PROVIDED RECORDS
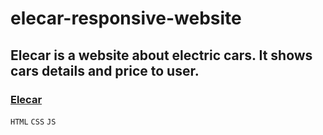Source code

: # elecar-responsive-website

## Elecar is a website about electric cars. It shows cars details and price to user.

### [Elecar](https://ekramh.github.io/elecar-responsive-website/)

`HTML` `CSS` `JS`
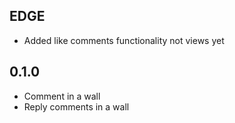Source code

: EDGE
----
* Added like comments functionality not views yet

0.1.0
----
* Comment in a wall
* Reply comments in a wall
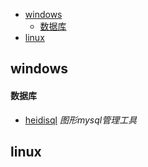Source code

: * [windows](##windows)
  * [数据库](####数据库)
* [linux](##linux)

## windows
#### 数据库
* [heidisql](https://www.heidisql.com/download.php)  *图形mysql管理工具*
## linux

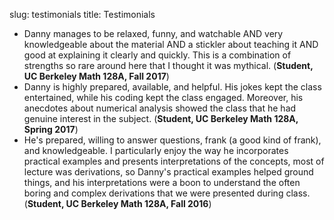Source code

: slug: testimonials
title: Testimonials

* Danny manages to be relaxed, funny, and watchable AND very knowledgeable
  about the material AND a stickler about teaching it AND good at explaining it
  clearly and quickly. This is a combination of strengths so rare around here
  that I thought it was mythical.
  (**Student, UC Berkeley Math 128A, Fall 2017**)
* Danny is highly prepared, available, and helpful. His jokes kept the class
  entertained, while his coding kept the class engaged. Moreover, his anecdotes
  about numerical analysis showed the class that he had genuine interest in
  the subject. (**Student, UC Berkeley Math 128A, Spring 2017**)
* He's prepared, willing to answer questions, frank (a good kind of frank), and
  knowledgeable. I particularly enjoy the way he incorporates practical
  examples and presents interpretations of the concepts, most of lecture was
  derivations, so Danny's practical examples helped ground things, and his
  interpretations were a boon to understand the often boring and complex
  derivations that we were presented during class.
  (**Student, UC Berkeley Math 128A, Fall 2016**)
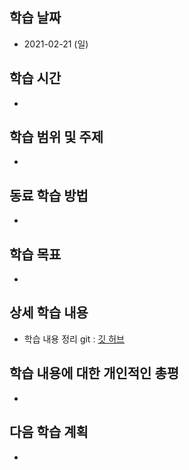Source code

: 학습 날짜
---
+ 2021-02-21 (일)

학습 시간
---
+ 

학습 범위 및 주제
---
+ 

동료 학습 방법
---
+ 

학습 목표
---
+ 

상세 학습 내용
---
+ 학습 내용 정리 git : [깃 허브](https://github.com/kiskim/study)   


학습 내용에 대한 개인적인 총평
---
+ 

다음 학습 계획
---
+ 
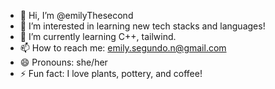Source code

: - 👋 Hi, I’m @emilyThesecond
- 👀 I’m interested in learning new tech stacks and languages!
- 🌱 I’m currently learning C++, tailwind.
- 📫 How to reach me: emily.segundo.n@gmail.com
- 😄 Pronouns: she/her
- ⚡ Fun fact: I love plants, pottery, and coffee!
<!---
emilyThesecond/emilyThesecond is a ✨ special ✨ repository because its `README.md` (this file) appears on your GitHub profile.
You can click the Preview link to take a look at your changes.
--->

WHAT THIS TASK INVOLVES
Extract, from the listing above, every line where the string "emilyThesecond" occurs.

EXERCISE ANSWER
: - 👋 Hi, I’m @emilyThesecond
emilyThesecond/emilyThesecond is a ✨ special ✨ repository because its `README.md` (this file) appears on your GitHub profile.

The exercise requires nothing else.